According to the Global Alliance for Buildings and Construction, buildings account for nearly 25% of all greenhouse gas (GHG) emissions worldwide.
In Mexico, the World Resources Institute estimates that end-user energy consumption in buildings accounts for almost 20% of all end-user energy consumption in the country. Thus, energy efficient buildings will play a large role in Mexico's transition toward a clean energy economy and lower GHGs.
As part of the activities developed since June of last year in support of Mexico's transition toward a clean energy economy, Berkeley Lab's Mexico Energy Initiative, in collaboration with Mexico's Energy Sustainability Fund (ESF), coordinated the participation of two experts from the Building Technology and Urban Systems Division (BTUS) in a week-long series of seminars on energy efficiency in buildings held last April in Mexico City.
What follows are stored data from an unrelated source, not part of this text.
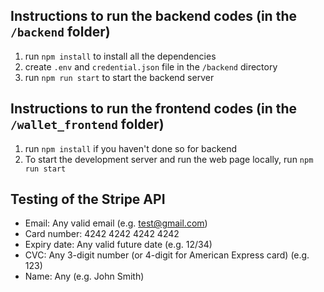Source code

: ## Instructions to run the backend codes (in the `/backend` folder)
1. run `npm install` to install all the dependencies
2. create `.env` and `credential.json` file in the `/backend` directory 
3. run `npm run start` to start the backend server

## Instructions to run the frontend codes (in the `/wallet_frontend` folder)
1. run `npm install` if you haven't done so for backend
2. To start the development server and run the web page locally, run `npm run start`

## Testing of the Stripe API 
- Email: Any valid email (e.g. test@gmail.com)
- Card number: 4242 4242 4242 4242
- Expiry date: Any valid future date (e.g. 12/34) 
- CVC: Any 3-digit number (or 4-digit for American Express card) (e.g. 123)
- Name: Any (e.g. John Smith)
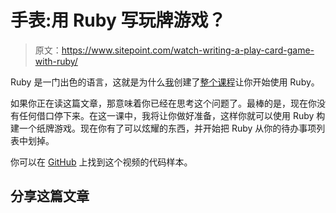 # 手表:用 Ruby 写玩牌游戏？

> 原文：<https://www.sitepoint.com/watch-writing-a-play-card-game-with-ruby/>

Ruby 是一门出色的语言，这就是为什么[我](https://www.sitepoint.com/author/djones/)创建了[整个课程](https://www.sitepoint.com/premium/courses/ruby-2-0-2906)让你开始使用 Ruby。

如果你正在读这篇文章，那意味着你已经在思考这个问题了。最棒的是，现在你没有任何借口停下来。在这一课中，我将让你做好准备，这样你就可以使用 Ruby 构建一个纸牌游戏。现在你有了可以炫耀的东西，并开始把 Ruby 从你的待办事项列表中划掉。

你可以在 [GitHub](https://github.com/learnable-content/Introduction-to-Ruby-2.0/tree/lesson4.6) 上找到这个视频的代码样本。

## 分享这篇文章
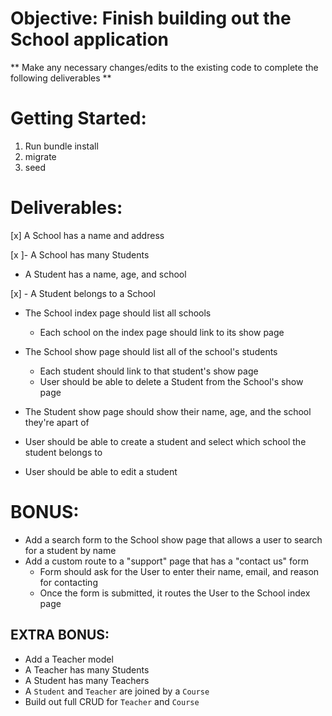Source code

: # Objective: Finish building out the School application

** Make any necessary changes/edits to the existing code to complete the following deliverables **

# Getting Started:

1. Run bundle install
2. migrate
3. seed

# Deliverables:

[x] A School has a name and address

[x ]- A School has many Students

- A Student has a name, age, and school

[x] - A Student belongs to a School

- The School index page should list all schools

  - Each school on the index page should link to its show page

- The School show page should list all of the school's students

  - Each student should link to that student's show page
  - User should be able to delete a Student from the School's show page
  
- The Student show page should show their name, age, and the school they're apart of

- User should be able to create a student and select which school the student belongs to

- User should be able to edit a student

# BONUS:
- Add a search form to the School show page that allows a user to search for a student by name
- Add a custom route to a "support" page that has a "contact us" form
  - Form should ask for the User to enter their name, email, and reason for contacting
  - Once the form is submitted, it routes the User to the School index page 
  
 ## EXTRA BONUS: 
 - Add a Teacher model
  - A Teacher has many Students
  - A Student has many Teachers
  - A `Student` and `Teacher` are joined by a `Course`
 - Build out full CRUD for `Teacher` and `Course`

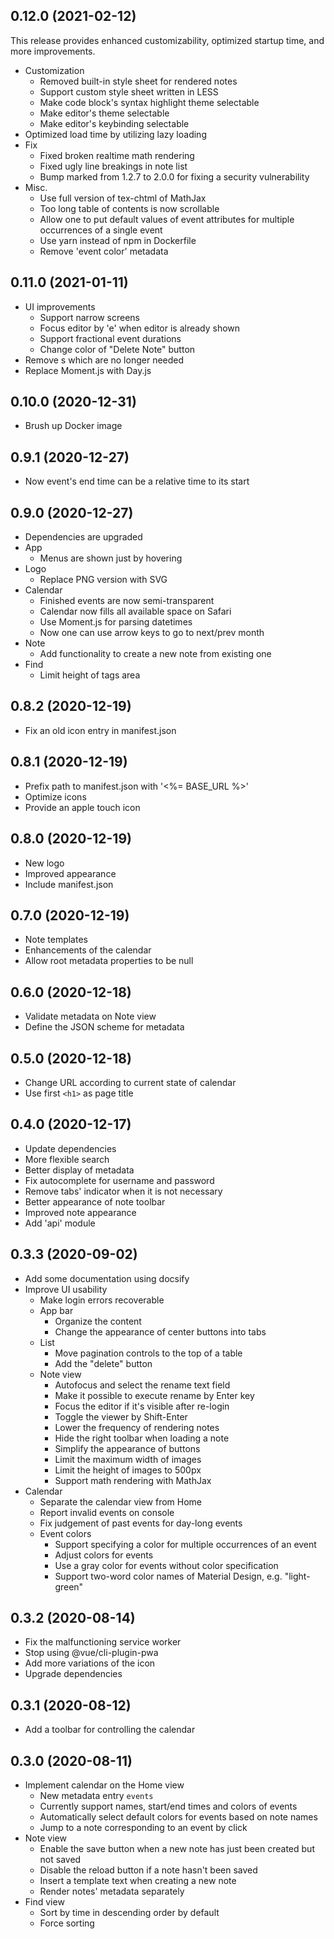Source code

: ## 0.12.0 (2021-02-12)
This release provides enhanced customizability, optimized startup time, and
more improvements.

* Customization
    * Removed built-in style sheet for rendered notes
    * Support custom style sheet written in LESS
    * Make code block's syntax highlight theme selectable
    * Make editor's theme selectable
    * Make editor's keybinding selectable
* Optimized load time by utilizing lazy loading
* Fix
    * Fixed broken realtime math rendering
    * Fixed ugly line breakings in note list
    * Bump marked from 1.2.7 to 2.0.0 for fixing a security vulnerability
* Misc.
    * Use full version of tex-chtml of MathJax
    * Too long table of contents is now scrollable
    * Allow one to put default values of event attributes for multiple occurrences of a single event
    * Use yarn instead of npm in Dockerfile
    * Remove 'event color' metadata

## 0.11.0 (2021-01-11)
* UI improvements
    * Support narrow screens
    * Focus editor by 'e' when editor is already shown
    * Support fractional event durations
    * Change color of "Delete Note" button
* Remove <link>s which are no longer needed
* Replace Moment.js with Day.js

## 0.10.0 (2020-12-31)
* Brush up Docker image

## 0.9.1 (2020-12-27)
* Now event's end time can be a relative time to its start

## 0.9.0 (2020-12-27)

* Dependencies are upgraded
* App
    * Menus are shown just by hovering
* Logo
    * Replace PNG version with SVG
* Calendar
    * Finished events are now semi-transparent
    * Calendar now fills all available space on Safari
    * Use Moment.js for parsing datetimes
    * Now one can use arrow keys to go to next/prev month
* Note
    * Add functionality to create a new note from existing one
* Find
    * Limit height of tags area



## 0.8.2 (2020-12-19)
* Fix an old icon entry in manifest.json



## 0.8.1 (2020-12-19)
* Prefix path to manifest.json with '<%= BASE_URL %>'
* Optimize icons
* Provide an apple touch icon



## 0.8.0 (2020-12-19)
* New logo
* Improved appearance
* Include manifest.json



## 0.7.0 (2020-12-19)
* Note templates
* Enhancements of the calendar
* Allow root metadata properties to be null



## 0.6.0 (2020-12-18)
* Validate metadata on Note view
* Define the JSON scheme for metadata



## 0.5.0 (2020-12-18)
* Change URL according to current state of calendar
* Use first `<h1>` as page title



## 0.4.0 (2020-12-17)
* Update dependencies
* More flexible search
* Better display of metadata
* Fix autocomplete for username and password
* Remove tabs' indicator when it is not necessary
* Better appearance of note toolbar
* Improved note appearance
* Add 'api' module



## 0.3.3 (2020-09-02)
* Add some documentation using docsify
* Improve UI usability
    + Make login errors recoverable
    + App bar
        - Organize the content
        - Change the appearance of center buttons into tabs
    + List
        - Move pagination controls to the top of a table
        - Add the "delete" button
    + Note view
        - Autofocus and select the rename text field
        - Make it possible to execute rename by Enter key
        - Focus the editor if it's visible after re-login
        - Toggle the viewer by Shift-Enter
        - Lower the frequency of rendering notes
        - Hide the right toolbar when loading a note
        - Simplify the appearance of buttons
        - Limit the maximum width of images
        - Limit the height of images to 500px
        - Support math rendering with MathJax
* Calendar
    + Separate the calendar view from Home
    + Report invalid events on console
    + Fix judgement of past events for day-long events
    + Event colors
        - Support specifying a color for multiple occurrences of an event
        - Adjust colors for events
        - Use a gray color for events without color specification
        - Support two-word color names of Material Design, e.g. "light-green"



## 0.3.2 (2020-08-14)
* Fix the malfunctioning service worker
* Stop using @vue/cli-plugin-pwa
* Add more variations of the icon
* Upgrade dependencies



## 0.3.1 (2020-08-12)
* Add a toolbar for controlling the calendar



## 0.3.0 (2020-08-11)
* Implement calendar on the Home view
    + New metadata entry `events`
    + Currently support names, start/end times and colors of events
    + Automatically select default colors for events based on note names
    + Jump to a note corresponding to an event by click
* Note view
    + Enable the save button when a new note has just been created but not saved
    + Disable the reload button if a note hasn't been saved
    + Insert a template text when creating a new note
    + Render notes' metadata separately
* Find view
    + Sort by time in descending order by default
    + Force sorting

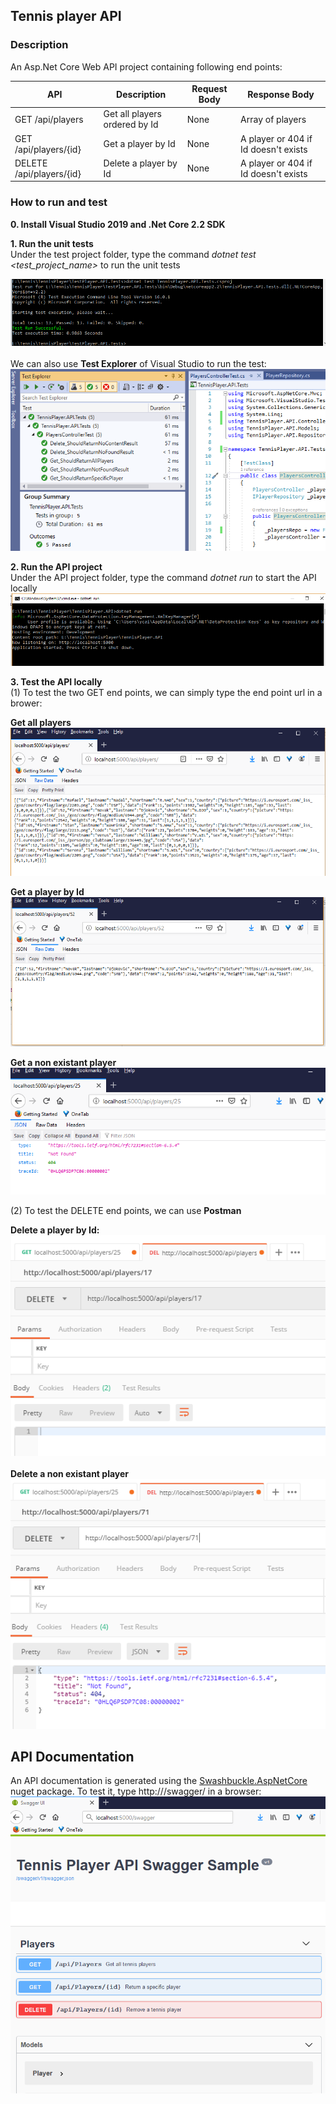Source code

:  ## Tennis player API

### Description
An Asp.Net Core Web API project containing following end points:

API| Description|Request Body|Response Body
----------------------------| -----|------|-------|
GET /api/players|Get all players ordered by Id|None|Array of players
GET /api/players/{id}|Get a player by Id|None|A player or 404 if Id doesn't exists |
DELETE /api/players/{id}|Delete a player by Id|None|A player or 404 if Id doesn't exists |

### How to run and test
**0. Install Visual Studio 2019 and .Net Core 2.2 SDK**

**1. Run the unit tests** </br>
Under the test project folder, type the command *dotnet test <test_project_name>* to run the unit tests

![](UnitTest1.PNG)
</br></br>
We can also use **Test Explorer** of Visual Studio to run the test: 
</br>
![](UnitTest2.PNG)

**2. Run the API project**</br>
Under the API project folder, type the command *dotnet run* to start the API locally
![Run APi](StartApi.PNG)

**3. Test the API locally**</br>
(1) To test the two GET end points, we can simply type the end point url in a brower:

**Get all players**</br>
![](get.PNG)

**Get a player by Id**</br>
![](get2.PNG)

**Get a non existant player**</br>
![](get1.PNG)

(2) To test the DELETE end points, we can use **Postman**

**Delete a player by Id:**</br>
![](delete.PNG)
</br></br>
**Delete a non existant player**</br>
![](delete1.PNG)

 ## API Documentation
An API documentation is generated using the [Swashbuckle.AspNetCore](https://www.nuget.org/packages/Swashbuckle.AspNetCore.Swagger/) nuget package. To test it, type http://<hosturi>/swagger/ in a browser:
</br>
![](swagger.PNG)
As a result of a Request for Proposals process, the Ministry of Energy in Mexico - National Council for Science and Technology ESF awarded resources to the Initiative for Education and Prosperity for Mexico, a consulting organization specializing in economic competitiveness, and the Technological Institute of Construction, the training arm of the influential Chamber of the Construction Industry in Mexico, to develop an energy efficiency training program for Mexican engineers, architects, and other building professionals with a focus on teaching best practices and increasing capacity in the sustainable construction area.
Christian Kohler and Philip Haves, two BTUS energy efficient building experts, joined other researchers from the California Lighting Technology Center at UC Davis and research centers in Europe in presenting the latest energy efficient building best practices and technologies to a large audience of Mexican building professionals. BTUS is the Berkeley Lab's Division that advances energy efficiency in the built environment through research, partnership programs and software tools. Kohler and Haves presented on topics including energy efficient treatments of façades, windows, and shading devices; the use of computer models to predict heat transfer and solar gain through façades including the use of state of the art Berkeley Lab-developed software tools; and practical design considerations and current trends.
To address the energy efficient building systems, they also presented on whole-building computer simulation using the EnergyPlus program; high performing HVAC equipment and controls; and the use of radiant heating and cooling and natural ventilation. "The workshop's audience was a highly motivated group of teachers, architects, and engineers who are getting ready to teach the next generation of building professionals in Mexico about energy efficiency and sustainability. I really enjoyed interacting with the participants," reported Kohler. A second round of energy efficient building seminars are planned for October.